Migraine is a common, disabling, and often invisible neurological disease that affects not only adults but also 11% of children and adolescents. However, preventive treatment options in pediatric patients have traditionally been very limited, with scarce scientific evidence and medications that, in many cases, are not specifically designed or approved for this age group.

An international phase 3 study, with the participation of Vall d'Hebron University Hospital, has demonstrated that the drug fremanezumab is effective and safe in reducing migraine frequency in children and adolescents. The results of the study, known as SPACE, have recently been published in the The New England Journal of Medicine, one of the most prestigious medical journals worldwide.

Migraine episodes in children and adolescents may involve intense pain, nausea, vomiting, hypersensitivity to light or sound, and significant impairment of daily life. This situation can interfere with school attendance, academic performance, social relationships, and emotional well-being, both for patients and their families.

“Pediatric migraine has a major impact on quality of life, yet for many years we have had very few therapeutic tools supported by solid scientific evidence,” explains Dr. Patricia Pozo-Rosich, Head of the Neurology Department and the Headache Unit at Vall d'Hebron University Hospital, head of the Headache and Neurological Pain Group at the Vall d’Hebron Research Institute (VHIR), and director of the Migraine Adaptive Brain Center at Vall d’Hebron.

Fremanezumab: a treatment targeting the biological basis of migraine

Fremanezumab is a monoclonal antibody specifically designed to act on the calcitonin gene-related peptide (CGRP), a key molecule involved in the development of migraine attacks. In adults, this type of drug has already proven effective for migraine prevention with a favorable safety profile. However, it still needs to undergo the appropriate regulatory processes for specific approval in pediatric patients, and until now there has been very limited robust data regarding its use in this population.

The SPACE study fills this knowledge gap and evaluates whether fremanezumab can also be an effective and safe option for children and adolescents with episodic migraine, characterized by fewer than 15 headache days per month, with episodes that may vary in intensity and duration.

The phase 3 trial included more than 230 patients aged 6 to 17 from several countries with this diagnosis. During the study, patients received subcutaneous injections of fremanezumab or placebo, with rigorous monitoring of symptoms, migraine episode frequency, and the possible occurrence of adverse events. The primary objective was to assess the reduction in the number of monthly migraine days, as well as other variables related to clinical response and treatment safety.

Fewer migraine days and good tolerability

The results show that children and adolescents treated with fremanezumab experienced a significantly greater reduction in the number of migraine days compared to the placebo group. Specifically, the treated group reduced migraine days by an average of nearly 2.5 days per month, whereas the placebo group showed a reduction of approximately 1.4 days.

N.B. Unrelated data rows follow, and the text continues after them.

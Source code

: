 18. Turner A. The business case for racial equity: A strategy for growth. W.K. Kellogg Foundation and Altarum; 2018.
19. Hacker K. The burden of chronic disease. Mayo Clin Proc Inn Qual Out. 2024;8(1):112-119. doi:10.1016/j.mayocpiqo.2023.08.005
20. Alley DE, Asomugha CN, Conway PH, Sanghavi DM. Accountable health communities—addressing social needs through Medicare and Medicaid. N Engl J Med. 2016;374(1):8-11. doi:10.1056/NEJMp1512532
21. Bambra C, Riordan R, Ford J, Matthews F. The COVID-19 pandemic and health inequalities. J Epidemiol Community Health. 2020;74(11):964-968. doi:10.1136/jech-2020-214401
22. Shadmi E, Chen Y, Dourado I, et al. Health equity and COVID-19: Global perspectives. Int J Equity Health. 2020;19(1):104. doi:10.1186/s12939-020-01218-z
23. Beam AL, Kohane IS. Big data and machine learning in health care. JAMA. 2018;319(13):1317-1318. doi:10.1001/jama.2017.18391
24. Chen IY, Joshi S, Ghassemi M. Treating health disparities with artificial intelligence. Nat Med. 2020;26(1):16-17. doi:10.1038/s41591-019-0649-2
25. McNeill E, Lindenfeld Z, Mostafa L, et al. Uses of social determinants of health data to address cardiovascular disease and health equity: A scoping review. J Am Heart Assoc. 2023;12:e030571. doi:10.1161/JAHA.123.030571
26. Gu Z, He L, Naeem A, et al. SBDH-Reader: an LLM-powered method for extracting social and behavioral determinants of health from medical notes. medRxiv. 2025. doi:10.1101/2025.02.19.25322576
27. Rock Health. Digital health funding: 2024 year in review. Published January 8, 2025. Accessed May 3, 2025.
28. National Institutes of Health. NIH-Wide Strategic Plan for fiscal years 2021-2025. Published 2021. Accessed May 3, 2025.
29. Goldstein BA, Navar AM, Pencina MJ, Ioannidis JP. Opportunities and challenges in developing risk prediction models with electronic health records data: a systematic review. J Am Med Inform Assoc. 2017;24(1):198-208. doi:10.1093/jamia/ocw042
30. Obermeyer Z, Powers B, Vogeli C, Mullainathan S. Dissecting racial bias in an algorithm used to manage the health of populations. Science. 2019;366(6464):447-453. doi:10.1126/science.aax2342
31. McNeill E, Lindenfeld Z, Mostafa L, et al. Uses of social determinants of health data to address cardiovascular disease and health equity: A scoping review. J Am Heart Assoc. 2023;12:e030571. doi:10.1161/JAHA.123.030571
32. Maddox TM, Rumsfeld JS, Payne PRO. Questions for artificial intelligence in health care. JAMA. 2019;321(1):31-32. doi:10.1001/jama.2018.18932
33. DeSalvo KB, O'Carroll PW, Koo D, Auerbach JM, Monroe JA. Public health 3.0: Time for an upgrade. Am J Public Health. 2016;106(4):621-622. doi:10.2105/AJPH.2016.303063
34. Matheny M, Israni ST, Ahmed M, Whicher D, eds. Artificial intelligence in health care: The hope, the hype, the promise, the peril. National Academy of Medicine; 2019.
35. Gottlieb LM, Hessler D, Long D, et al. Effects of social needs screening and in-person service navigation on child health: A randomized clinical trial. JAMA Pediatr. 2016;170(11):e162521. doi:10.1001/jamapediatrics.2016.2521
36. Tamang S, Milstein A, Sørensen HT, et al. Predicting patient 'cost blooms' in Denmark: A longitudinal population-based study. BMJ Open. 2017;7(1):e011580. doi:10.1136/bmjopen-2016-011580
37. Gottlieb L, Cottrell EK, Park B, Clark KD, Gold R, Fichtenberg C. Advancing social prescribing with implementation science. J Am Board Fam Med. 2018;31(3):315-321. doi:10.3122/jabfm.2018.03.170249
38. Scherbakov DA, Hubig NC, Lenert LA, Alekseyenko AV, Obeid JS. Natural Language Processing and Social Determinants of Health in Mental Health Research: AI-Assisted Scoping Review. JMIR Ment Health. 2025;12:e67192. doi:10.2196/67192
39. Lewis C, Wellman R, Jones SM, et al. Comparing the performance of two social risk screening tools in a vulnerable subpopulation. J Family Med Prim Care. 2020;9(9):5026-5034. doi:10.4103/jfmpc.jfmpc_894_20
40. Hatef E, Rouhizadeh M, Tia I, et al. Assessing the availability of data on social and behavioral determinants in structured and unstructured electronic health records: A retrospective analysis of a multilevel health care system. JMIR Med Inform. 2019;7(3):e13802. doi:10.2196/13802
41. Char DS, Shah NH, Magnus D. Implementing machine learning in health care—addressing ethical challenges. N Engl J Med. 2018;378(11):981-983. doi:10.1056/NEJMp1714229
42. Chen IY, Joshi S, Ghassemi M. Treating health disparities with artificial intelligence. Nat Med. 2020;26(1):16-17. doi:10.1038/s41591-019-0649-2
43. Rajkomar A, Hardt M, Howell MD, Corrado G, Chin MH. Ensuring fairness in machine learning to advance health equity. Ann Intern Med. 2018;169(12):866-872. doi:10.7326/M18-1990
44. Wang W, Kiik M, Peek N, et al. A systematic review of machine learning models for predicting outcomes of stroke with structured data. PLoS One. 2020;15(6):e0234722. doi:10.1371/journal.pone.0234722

In addition, around 47% of patients in the treated group achieved at least a 50% reduction in monthly migraine days, compared to approximately 27% of patients in the placebo group — a criterion commonly used to determine whether a preventive treatment is clinically meaningful.

Regarding safety, the drug demonstrated a favorable profile, with mild adverse events similar to those observed in the placebo group, mainly local reactions at the injection site.

“The study results are very encouraging, as they show that we can offer a specific, effective, and well-tolerated preventive treatment to a population that until now had very few alternatives,” highlights Dr. Pozo-Rosich. “Participating in international clinical trials of this level allows us to contribute directly to scientific evidence while bringing therapeutic innovation closer to our patients,” she adds.

A possible paradigm shift in pediatric migraine treatment

The results of the SPACE study open the door to a potential paradigm shift in the management of migraine in children and adolescents. Having treatments that target specific mechanisms of the disease may enable a more personalized and effective approach, moving away from the use of medications that have traditionally been prescribed in this population without being specifically developed or studied for children and adolescents.

In the long term, this could reduce the burden of disease, prevent migraine chronification in adulthood, and improve the emotional and social well-being of younger patients.

“Treating migraine appropriately from the earliest stages can have a very positive impact on the future course of the disease,” explains Dr. Pozo-Rosich. “It is important that these patients do not normalize pain and are able to develop their lives as normally as possible.”